» **What you need to do**
Go over the data below and say how many lines hold the word "mercury". Only the number is needed.

● ● ● ●

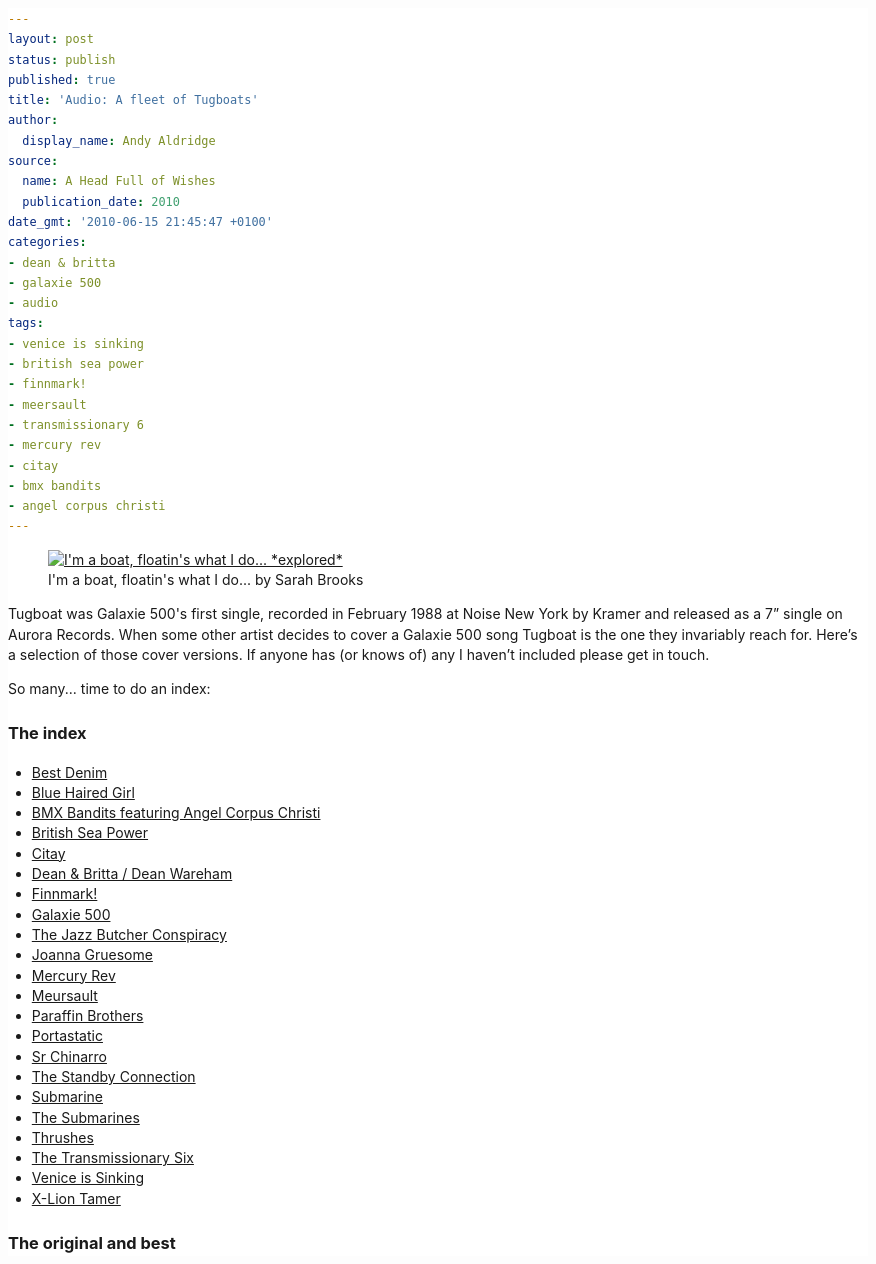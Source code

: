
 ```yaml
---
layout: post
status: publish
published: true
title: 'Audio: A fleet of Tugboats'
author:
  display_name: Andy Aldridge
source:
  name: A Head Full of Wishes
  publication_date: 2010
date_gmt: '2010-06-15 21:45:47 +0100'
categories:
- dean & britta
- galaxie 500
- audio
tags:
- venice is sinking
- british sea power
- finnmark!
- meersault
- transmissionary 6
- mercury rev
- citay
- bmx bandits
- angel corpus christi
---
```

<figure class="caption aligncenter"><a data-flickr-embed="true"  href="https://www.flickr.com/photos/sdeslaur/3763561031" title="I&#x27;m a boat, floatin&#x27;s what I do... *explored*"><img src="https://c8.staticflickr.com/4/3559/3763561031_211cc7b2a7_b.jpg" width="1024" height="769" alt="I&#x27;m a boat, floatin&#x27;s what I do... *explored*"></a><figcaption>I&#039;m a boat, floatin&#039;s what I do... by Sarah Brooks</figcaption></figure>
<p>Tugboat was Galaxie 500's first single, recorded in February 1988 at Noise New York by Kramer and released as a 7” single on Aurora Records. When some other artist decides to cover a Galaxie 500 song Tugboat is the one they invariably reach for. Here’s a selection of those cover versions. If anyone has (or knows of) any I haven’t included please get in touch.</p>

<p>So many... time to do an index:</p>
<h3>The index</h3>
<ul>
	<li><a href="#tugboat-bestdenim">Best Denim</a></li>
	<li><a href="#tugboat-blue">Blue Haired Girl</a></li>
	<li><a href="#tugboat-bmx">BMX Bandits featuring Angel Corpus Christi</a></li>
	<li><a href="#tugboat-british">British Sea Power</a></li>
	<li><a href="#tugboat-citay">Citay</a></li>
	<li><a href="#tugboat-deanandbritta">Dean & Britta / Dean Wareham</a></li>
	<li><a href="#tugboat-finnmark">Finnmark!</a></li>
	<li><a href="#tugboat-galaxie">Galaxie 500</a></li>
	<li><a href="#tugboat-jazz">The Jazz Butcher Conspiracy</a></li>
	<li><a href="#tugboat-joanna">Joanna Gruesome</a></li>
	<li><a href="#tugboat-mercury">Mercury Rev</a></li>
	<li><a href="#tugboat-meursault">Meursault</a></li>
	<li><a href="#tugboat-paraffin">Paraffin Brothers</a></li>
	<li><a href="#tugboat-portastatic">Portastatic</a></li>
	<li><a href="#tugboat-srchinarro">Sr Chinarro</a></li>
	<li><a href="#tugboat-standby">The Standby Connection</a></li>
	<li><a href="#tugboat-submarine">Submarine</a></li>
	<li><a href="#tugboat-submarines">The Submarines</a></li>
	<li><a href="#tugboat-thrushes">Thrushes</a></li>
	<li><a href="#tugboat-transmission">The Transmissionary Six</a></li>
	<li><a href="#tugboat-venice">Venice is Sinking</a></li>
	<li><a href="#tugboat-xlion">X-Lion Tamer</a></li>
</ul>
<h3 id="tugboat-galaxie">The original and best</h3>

● ● ● ●

» **Response to the exercise**
2